> **Exercise instructions**:
For each line in the records that contains "Injectable", make a copy.

> **Collected data entries**:

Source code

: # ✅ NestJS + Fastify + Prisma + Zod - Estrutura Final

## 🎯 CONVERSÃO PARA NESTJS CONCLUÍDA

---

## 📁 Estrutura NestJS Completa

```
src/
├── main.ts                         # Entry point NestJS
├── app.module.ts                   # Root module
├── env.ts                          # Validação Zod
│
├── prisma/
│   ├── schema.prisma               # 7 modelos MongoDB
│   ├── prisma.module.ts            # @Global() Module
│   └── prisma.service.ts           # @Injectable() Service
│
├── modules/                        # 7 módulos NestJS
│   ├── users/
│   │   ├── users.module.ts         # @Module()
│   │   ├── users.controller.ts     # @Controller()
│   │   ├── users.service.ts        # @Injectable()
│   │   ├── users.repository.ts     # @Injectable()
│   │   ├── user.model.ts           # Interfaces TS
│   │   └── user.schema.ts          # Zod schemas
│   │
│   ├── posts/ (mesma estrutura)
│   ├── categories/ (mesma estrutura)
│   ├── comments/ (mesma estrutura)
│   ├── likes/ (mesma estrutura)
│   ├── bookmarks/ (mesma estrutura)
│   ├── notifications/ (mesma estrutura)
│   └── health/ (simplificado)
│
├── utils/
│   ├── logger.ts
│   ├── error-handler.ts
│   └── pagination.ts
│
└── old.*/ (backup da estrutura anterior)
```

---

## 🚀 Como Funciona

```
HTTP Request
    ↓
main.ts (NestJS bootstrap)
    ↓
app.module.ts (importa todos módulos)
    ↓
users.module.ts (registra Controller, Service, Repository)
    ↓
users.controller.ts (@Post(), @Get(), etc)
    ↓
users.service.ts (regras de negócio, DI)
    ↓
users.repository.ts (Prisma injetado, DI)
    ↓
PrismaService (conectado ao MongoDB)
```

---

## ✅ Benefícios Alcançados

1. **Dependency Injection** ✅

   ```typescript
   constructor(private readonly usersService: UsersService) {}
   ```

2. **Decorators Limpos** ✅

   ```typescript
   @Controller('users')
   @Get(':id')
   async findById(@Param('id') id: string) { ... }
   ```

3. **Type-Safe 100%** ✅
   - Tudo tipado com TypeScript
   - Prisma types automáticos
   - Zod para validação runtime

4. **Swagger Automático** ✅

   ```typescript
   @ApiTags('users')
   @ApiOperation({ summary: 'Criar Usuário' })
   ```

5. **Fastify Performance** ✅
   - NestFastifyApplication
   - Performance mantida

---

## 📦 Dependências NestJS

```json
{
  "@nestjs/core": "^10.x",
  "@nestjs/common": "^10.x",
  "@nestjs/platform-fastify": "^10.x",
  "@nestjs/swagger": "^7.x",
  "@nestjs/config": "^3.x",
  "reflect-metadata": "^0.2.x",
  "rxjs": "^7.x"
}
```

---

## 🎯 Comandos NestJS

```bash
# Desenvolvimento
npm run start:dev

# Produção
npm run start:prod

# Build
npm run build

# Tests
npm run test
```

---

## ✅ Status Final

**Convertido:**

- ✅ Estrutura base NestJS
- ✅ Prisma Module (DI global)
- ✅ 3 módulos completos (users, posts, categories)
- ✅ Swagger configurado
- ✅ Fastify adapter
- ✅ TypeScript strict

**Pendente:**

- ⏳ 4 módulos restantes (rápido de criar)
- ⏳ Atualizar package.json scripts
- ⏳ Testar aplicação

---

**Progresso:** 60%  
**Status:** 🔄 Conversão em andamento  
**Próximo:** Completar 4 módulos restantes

> **Your solution**:
│   └── prisma.service.ts           # @Injectable() Service
│   │   ├── users.service.ts        # @Injectable()
│   │   ├── users.repository.ts     # @Injectable()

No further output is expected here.